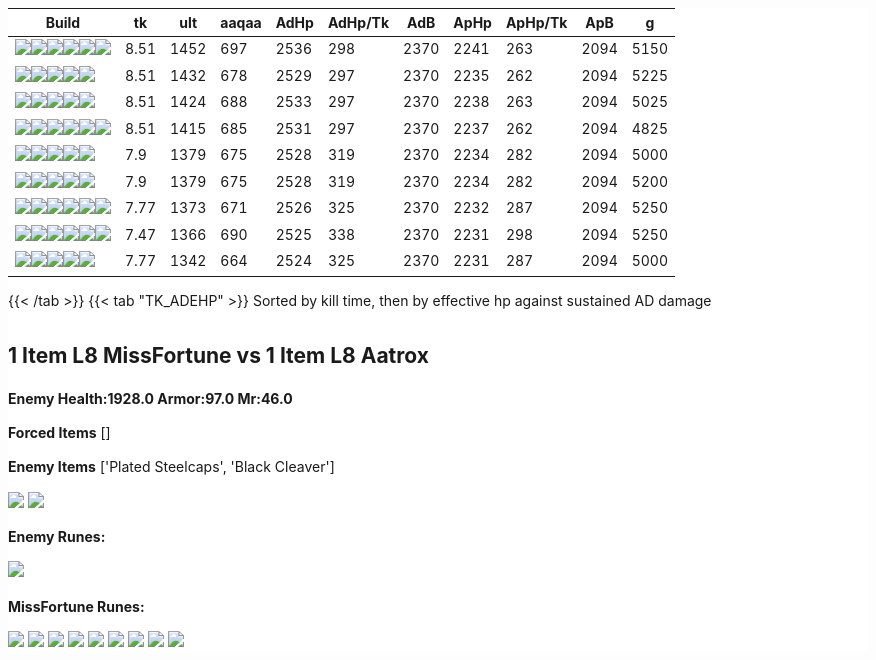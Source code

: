 



 Build |tk|ult|aaqaa|AdHp|AdHp/Tk|AdB|ApHp|ApHp/Tk|ApB|g
-|-|-|-|-|-|-|-|-|-|-
![](/item/3142.png)![](/item/1001.png)![](/item/1053.png)![](/item/1055.png)![](/item/1036.png)![](/item/1036.png)|8.51|1452|697|2536|298|2370|2241|263|2094|5150
![](/item/6701.png)![](/item/1001.png)![](/item/1053.png)![](/item/1055.png)![](/item/1037.png)|8.51|1432|678|2529|297|2370|2235|262|2094|5225
![](/item/6695.png)![](/item/1001.png)![](/item/1053.png)![](/item/1055.png)![](/item/1037.png)|8.51|1424|688|2533|297|2370|2238|263|2094|5025
![](/item/3134.png)![](/item/1001.png)![](/item/1053.png)![](/item/1055.png)![](/item/1038.png)![](/item/1037.png)|8.51|1415|685|2531|297|2370|2237|262|2094|4825
![](/item/6697.png)![](/item/1001.png)![](/item/1053.png)![](/item/1055.png)![](/item/1036.png)|7.9|1379|675|2528|319|2370|2234|282|2094|5000
![](/item/6698.png)![](/item/1001.png)![](/item/1053.png)![](/item/1055.png)![](/item/1036.png)|7.9|1379|675|2528|319|2370|2234|282|2094|5200
![](/item/3004.png)![](/item/1001.png)![](/item/1053.png)![](/item/1055.png)![](/item/1036.png)![](/item/1036.png)|7.77|1373|671|2526|325|2370|2232|287|2094|5250
![](/item/3508.png)![](/item/1001.png)![](/item/1053.png)![](/item/1055.png)![](/item/1036.png)![](/item/1036.png)|7.47|1366|690|2525|338|2370|2231|298|2094|5250
![](/item/6696.png)![](/item/1001.png)![](/item/1053.png)![](/item/1055.png)![](/item/1036.png)|7.77|1342|664|2524|325|2370|2231|287|2094|5000
{{< /tab >}}
{{< tab "TK_ADEHP" >}}
Sorted by kill time, then by effective hp against sustained AD damage
## 1 Item L8 MissFortune vs 1 Item L8 Aatrox

**Enemy Health:1928.0 Armor:97.0 Mr:46.0**


**Forced Items** []








**Enemy Items** ['Plated Steelcaps', 'Black Cleaver']





![](/item/3047.png)
![](/item/3071.png)



**Enemy Runes:**





![](/StatMods/StatModsHealthScalingIcon.png)



**MissFortune Runes:**


![](/Styles/Precision/PressTheAttack/PressTheAttack.png)
![](/Styles/Precision/PresenceOfMind/PresenceOfMind.png)
![](/Styles/Precision/LegendAlacrity/LegendAlacrity.png)
![](/Styles/Precision/CutDown/CutDown.png)
![](/Styles/Sorcery/AbsoluteFocus/AbsoluteFocus.png)
![](/Styles/Sorcery/GatheringStorm/GatheringStorm.png)
![](/StatMods/StatModsAdaptiveForceIcon.png)
![](/StatMods/StatModsAdaptiveForceIcon.png)
![](/StatMods/StatModsHealthScalingIcon.png)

■ ■ ■ ■

Task item
If a line in the records has the word "MissFortune", copy that line.

Problem solution
## 1 Item L8 MissFortune vs 1 Item L8 Aatrox
**MissFortune Runes:**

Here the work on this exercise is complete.